Slashdot Mirror


95% of User-Generated Content Is Bogus

coomaria writes "The HoneyGrid scans 40 million Web sites and 10 million emails, so it was bound to find something interesting. Among the things it found was that a staggering 95% of User Generated Content is either malicious in nature or spam." Here is the report's front door; to read the actual report you'll have to give up name, rank, and serial number.

2 of 192 comments (clear)

  1. It might be true, but it's also irrelevent. by onion2k · · Score: 5, Insightful

    95% of user-generated posts on Web sites are spam or malicious.

    The fact is that there are millions of old blogs, unused forums, ancient guestbooks, etc that are easy to spam automatically. While it might very well be true that 95% of comments on the internet are spam of some sort, they're probably read by a tiny fraction of internet users. People tend to stick to about a dozen big sites that get very little rubbish posted on them at all.

    Car analogy: 95% of cars are rusty old heaps of crap that can't move. Thankfully they're in scrapyards and not on the roads.

    1. Re:It might be true, but it's also irrelevent. by CAIMLAS · · Score: 5, Insightful

      A lot of forum software works well, until it gets "behind the curve", and then the site maintainer pulls the site*.

      By "behind the curve" I mean any of the following can/does happen:
      1) Forum software gets out of date and user fails to upgrade due to modifications or similar, resulting in spam.
      2) Forum software gets popular without having a good security model and/or update cycle, resulting in exploits.
      3) Gets inundated with comment approvals and the forum (or blog) gets ignored or set to auto-allow out of frustration.

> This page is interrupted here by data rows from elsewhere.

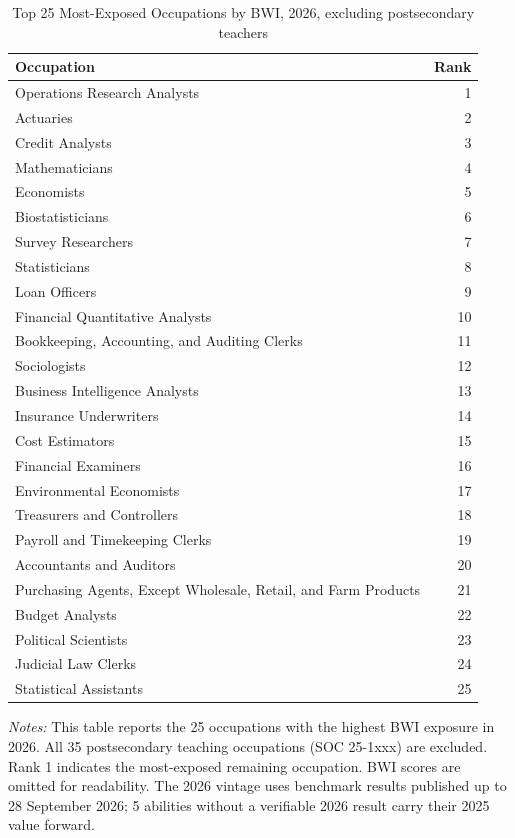 \begin{table}[htbp]\centering
\caption{Top 25 Most-Exposed Occupations by BWI, 2026, excluding postsecondary teachers}\label{tab:table_top25_no_teachers}
\begin{tabular}{lr}\toprule
Occupation & Rank \\ \midrule
Operations Research Analysts & 1 \\
Actuaries & 2 \\
Credit Analysts & 3 \\
Mathematicians & 4 \\
Economists & 5 \\
Biostatisticians & 6 \\
Survey Researchers & 7 \\
Statisticians & 8 \\
Loan Officers & 9 \\
Financial Quantitative Analysts & 10 \\
Bookkeeping, Accounting, and Auditing Clerks & 11 \\
Sociologists & 12 \\
Business Intelligence Analysts & 13 \\
Insurance Underwriters & 14 \\
Cost Estimators & 15 \\
Financial Examiners & 16 \\
Environmental Economists & 17 \\
Treasurers and Controllers & 18 \\
Payroll and Timekeeping Clerks & 19 \\
Accountants and Auditors & 20 \\
Purchasing Agents, Except Wholesale, Retail, and Farm Products & 21 \\
Budget Analysts & 22 \\
Political Scientists & 23 \\
Judicial Law Clerks & 24 \\
Statistical Assistants & 25 \\
\bottomrule\end{tabular}
\begin{minipage}{0.95\linewidth}\footnotesize \textit{Notes:} This table reports the 25 occupations with the highest BWI exposure in 2026. All 35 postsecondary teaching occupations (SOC 25-1xxx) are excluded. Rank 1 indicates the most-exposed remaining occupation. BWI scores are omitted for readability. The 2026 vintage uses benchmark results published up to 28 September 2026; 5 abilities without a verifiable 2026 result carry their 2025 value forward.\end{minipage}
\end{table}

      * By "pulls the site" I mean "abandons it but doesn't take it down". That's typically the end result.

      It's a lot of work to maintain your own forum and/or blog: managing spam can and will take hours+ from your day if you've not got a good automated and/or textual way to deal with it: web interfaces are clumsy.

      Car analogy: 95% of cars are rusty old heaps of crap that can't move. Thankfully they're in scrapyards and not on the roads.

      Yet, unlike most of those cars, the actual blog content is not necessarily useless. I have seen quite a few abandoned blogs and/or forums which have 3-10 year old information on them which is by no means useless; it's just getting buried.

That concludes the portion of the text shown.